■ Your task: Pick every line from the data that holds the word "aware".

========

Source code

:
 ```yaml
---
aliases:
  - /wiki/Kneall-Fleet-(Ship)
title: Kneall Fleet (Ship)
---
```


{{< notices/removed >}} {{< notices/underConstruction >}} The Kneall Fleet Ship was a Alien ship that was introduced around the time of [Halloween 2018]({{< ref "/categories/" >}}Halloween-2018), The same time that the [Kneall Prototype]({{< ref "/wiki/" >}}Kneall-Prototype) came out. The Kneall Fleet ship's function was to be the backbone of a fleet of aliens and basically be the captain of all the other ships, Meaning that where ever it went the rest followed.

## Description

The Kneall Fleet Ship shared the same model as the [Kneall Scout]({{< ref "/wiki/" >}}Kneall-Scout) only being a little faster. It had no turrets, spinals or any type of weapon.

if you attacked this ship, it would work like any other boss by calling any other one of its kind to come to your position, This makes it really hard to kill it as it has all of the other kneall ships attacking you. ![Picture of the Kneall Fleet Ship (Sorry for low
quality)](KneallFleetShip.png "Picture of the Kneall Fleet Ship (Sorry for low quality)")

========

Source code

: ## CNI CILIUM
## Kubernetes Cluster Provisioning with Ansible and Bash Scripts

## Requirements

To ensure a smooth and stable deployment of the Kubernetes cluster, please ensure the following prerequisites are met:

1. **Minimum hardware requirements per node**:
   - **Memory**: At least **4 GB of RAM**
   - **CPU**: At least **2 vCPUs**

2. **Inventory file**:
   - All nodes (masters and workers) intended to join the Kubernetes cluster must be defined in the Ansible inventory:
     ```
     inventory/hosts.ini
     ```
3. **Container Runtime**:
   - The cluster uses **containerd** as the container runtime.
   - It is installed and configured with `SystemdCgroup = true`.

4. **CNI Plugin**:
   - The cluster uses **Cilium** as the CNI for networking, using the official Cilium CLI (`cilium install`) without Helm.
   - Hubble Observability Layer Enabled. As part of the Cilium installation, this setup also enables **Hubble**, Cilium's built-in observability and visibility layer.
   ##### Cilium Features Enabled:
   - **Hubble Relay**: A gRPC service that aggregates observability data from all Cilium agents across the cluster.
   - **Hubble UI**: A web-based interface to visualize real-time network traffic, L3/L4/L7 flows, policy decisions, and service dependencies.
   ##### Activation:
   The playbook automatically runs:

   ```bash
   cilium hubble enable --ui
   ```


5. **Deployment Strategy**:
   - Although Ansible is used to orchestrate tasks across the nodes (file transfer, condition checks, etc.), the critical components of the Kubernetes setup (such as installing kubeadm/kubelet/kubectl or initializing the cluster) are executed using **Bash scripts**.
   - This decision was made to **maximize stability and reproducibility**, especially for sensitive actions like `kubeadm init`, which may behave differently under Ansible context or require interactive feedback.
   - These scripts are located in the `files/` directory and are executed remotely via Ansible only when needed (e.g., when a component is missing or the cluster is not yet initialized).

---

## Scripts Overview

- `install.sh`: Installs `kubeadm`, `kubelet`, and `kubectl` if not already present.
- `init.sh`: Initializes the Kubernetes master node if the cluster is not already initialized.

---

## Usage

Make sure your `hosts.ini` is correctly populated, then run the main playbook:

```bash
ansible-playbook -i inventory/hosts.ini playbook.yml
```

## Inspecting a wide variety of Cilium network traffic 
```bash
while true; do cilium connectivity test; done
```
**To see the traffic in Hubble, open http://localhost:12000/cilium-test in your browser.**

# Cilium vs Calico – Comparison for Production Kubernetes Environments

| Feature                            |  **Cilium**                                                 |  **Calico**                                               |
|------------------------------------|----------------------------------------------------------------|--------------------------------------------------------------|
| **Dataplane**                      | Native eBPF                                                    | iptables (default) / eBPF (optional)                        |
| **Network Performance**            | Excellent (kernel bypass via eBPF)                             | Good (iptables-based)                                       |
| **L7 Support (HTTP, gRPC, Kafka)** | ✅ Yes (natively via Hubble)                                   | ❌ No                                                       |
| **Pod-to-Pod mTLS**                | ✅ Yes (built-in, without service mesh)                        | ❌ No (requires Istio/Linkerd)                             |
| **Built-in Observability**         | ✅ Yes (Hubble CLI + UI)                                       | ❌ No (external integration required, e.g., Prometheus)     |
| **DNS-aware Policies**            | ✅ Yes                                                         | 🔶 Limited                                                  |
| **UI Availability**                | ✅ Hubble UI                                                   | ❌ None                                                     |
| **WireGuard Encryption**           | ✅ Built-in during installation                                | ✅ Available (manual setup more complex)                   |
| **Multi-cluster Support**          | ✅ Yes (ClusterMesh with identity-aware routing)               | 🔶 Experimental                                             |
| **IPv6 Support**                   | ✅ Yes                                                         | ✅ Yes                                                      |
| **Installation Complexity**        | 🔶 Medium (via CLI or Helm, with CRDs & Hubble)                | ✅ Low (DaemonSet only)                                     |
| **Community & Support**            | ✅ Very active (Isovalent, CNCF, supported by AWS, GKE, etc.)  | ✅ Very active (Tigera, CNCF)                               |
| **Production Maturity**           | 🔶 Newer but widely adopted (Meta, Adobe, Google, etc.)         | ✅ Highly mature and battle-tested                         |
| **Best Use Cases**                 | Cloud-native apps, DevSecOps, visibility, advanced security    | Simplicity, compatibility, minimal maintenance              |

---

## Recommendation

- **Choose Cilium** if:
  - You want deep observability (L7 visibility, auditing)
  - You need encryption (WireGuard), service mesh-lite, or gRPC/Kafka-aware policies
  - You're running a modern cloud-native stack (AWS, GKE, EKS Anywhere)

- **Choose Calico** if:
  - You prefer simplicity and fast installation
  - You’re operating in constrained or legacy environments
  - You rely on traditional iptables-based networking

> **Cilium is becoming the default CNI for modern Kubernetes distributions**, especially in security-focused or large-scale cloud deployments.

========

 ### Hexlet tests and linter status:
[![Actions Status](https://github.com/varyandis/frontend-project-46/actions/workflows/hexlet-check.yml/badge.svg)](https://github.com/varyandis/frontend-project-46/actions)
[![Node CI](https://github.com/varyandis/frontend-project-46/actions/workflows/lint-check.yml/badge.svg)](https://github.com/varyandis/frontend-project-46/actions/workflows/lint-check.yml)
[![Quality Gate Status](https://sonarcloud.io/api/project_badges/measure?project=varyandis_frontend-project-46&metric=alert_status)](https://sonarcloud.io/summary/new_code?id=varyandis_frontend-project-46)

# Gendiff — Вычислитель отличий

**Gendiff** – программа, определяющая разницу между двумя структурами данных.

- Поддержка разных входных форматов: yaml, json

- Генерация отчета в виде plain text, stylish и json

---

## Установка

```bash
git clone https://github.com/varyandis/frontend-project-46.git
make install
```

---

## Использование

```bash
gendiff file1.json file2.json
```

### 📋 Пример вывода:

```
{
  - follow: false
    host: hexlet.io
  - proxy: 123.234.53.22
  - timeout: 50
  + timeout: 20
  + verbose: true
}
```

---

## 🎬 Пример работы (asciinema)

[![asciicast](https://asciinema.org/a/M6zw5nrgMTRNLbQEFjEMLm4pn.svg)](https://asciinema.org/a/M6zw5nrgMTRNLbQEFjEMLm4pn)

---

========

■ Answer to the exercise:
| **DNS-aware Policies**            | ✅ Yes                                                         | 🔶 Limited                                                  |
| **Multi-cluster Support**          | ✅ Yes (ClusterMesh with identity-aware routing)               | 🔶 Experimental                                             |
  - You need encryption (WireGuard), service mesh-lite, or gRPC/Kafka-aware policies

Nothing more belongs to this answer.